Step 1: Understanding the Question:
The parametric coordinates of a point on an ellipse are \( (a \cos \phi, b \sin \phi) \), where \( \phi \) is the eccentric angle.
Step 3: Detailed Explanation:
Given ellipse: \( \frac{x^2}{48} + \frac{y^2}{16} = 1 \).
Here, \( a^2 = 48 \implies a = \sqrt{48} = 4\sqrt{3} \).
\( b^2 = 16 \implies b = 4 \).
Point \( P(-6, 2) \) corresponds to:
1. \( x = a \cos \phi = -6 \implies 4\sqrt{3} \cos \phi = -6 \)

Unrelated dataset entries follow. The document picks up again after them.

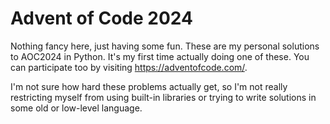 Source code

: # Advent of Code 2024
Nothing fancy here, just having some fun. These are my personal solutions to AOC2024 in Python.
It's my first time actually doing one of these. You can participate too by visiting https://adventofcode.com/.

I'm not sure how hard these problems actually get, so I'm not really restricting myself from using built-in libraries or trying to write solutions in some old or low-level language.
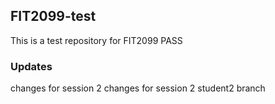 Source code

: ## FIT2099-test

This is a test repository for FIT2099 PASS

###  Updates

changes for session 2
changes for session 2 student2 branch
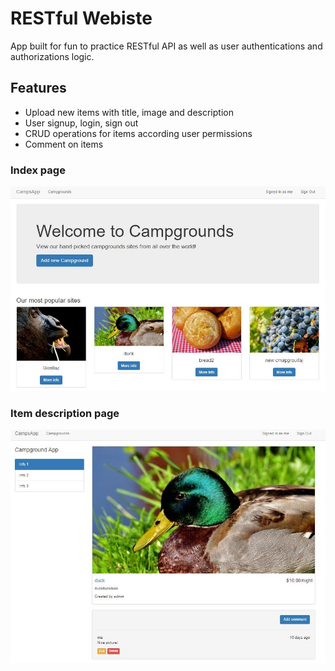 # RESTful Webiste

App built for fun to practice RESTful API as well as user authentications and
authorizations logic.

## Features 
- Upload new items with title, image and description 
- User signup, login, sign out
- CRUD operations for items according user permissions
- Comment on items


### Index page
![Alt text](/resources/readmeImages/index.JPG "Show post information")

### Item description page
![Alt text](/resources/readmeImages/item.JPG "Show post information") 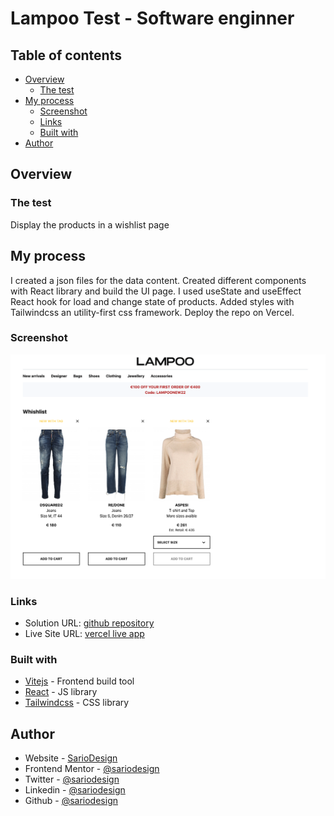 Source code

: # Lampoo Test - Software enginner

## Table of contents

- [Overview](#overview)
  - [The test](#the-test)
- [My process](#my-process)
  - [Screenshot](#screenshot)
  - [Links](#links) 
  - [Built with](#built-with)
- [Author](#author)

## Overview

### The test

Display the products in a wishlist page

## My process
I created a json files for the data content.
Created different components with React library and build the UI page.
I used useState and useEffect React hook for load and change state of products.
Added styles with Tailwindcss an utility-first css framework.
Deploy the repo on Vercel.

### Screenshot

![](./screenshot.png)

### Links

- Solution URL: [github repository](https://github.com/sariodesign/lampoo-test)
- Live Site URL: [vercel live app](https://easybank-74ua.vercel.app/)

### Built with

- [Vitejs](https://vitejs.dev/) - Frontend build tool
- [React](https://react.dev/) - JS library
- [Tailwindcss](https://tailwindcss.com/) - CSS library

## Author

- Website - [SarioDesign](https://www.sariodesign.it)
- Frontend Mentor - [@sariodesign](https://www.frontendmentor.io/profile/sariodesign)
- Twitter - [@sariodesign](https://www.twitter.com/sariodesign)
- Linkedin - [@sariodesign](https://www.linkedin.com/in/sariodesign/)
- Github - [@sariodesign](https://github.com/sariodesign)
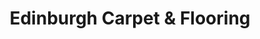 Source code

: ---
title: "Edinburgh Carpet & Flooring"
url: /edinburgh/edinburgh-carpet-and-flooring/
shop: flooring
---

\[ \cos \phi = -\frac{6}{4\sqrt{3}} = -\frac{3}{2\sqrt{3}} = -\frac{\sqrt{3}}{2} \]
2. \( y = b \sin \phi = 2 \implies 4 \sin \phi = 2 \)
\[ \sin \phi = \frac{1}{2} \]
Since \( \cos \phi \) is negative and \( \sin \phi \) is positive, \( \phi \) is in the second quadrant.
The reference angle for \( \sin \phi = 1/2 \) is \( 30^\circ \).
In second quadrant: \( \phi = 180^\circ - 30^\circ = 150^\circ \).
Step 4: Final Answer:
The eccentric angle is \( 150^\circ \).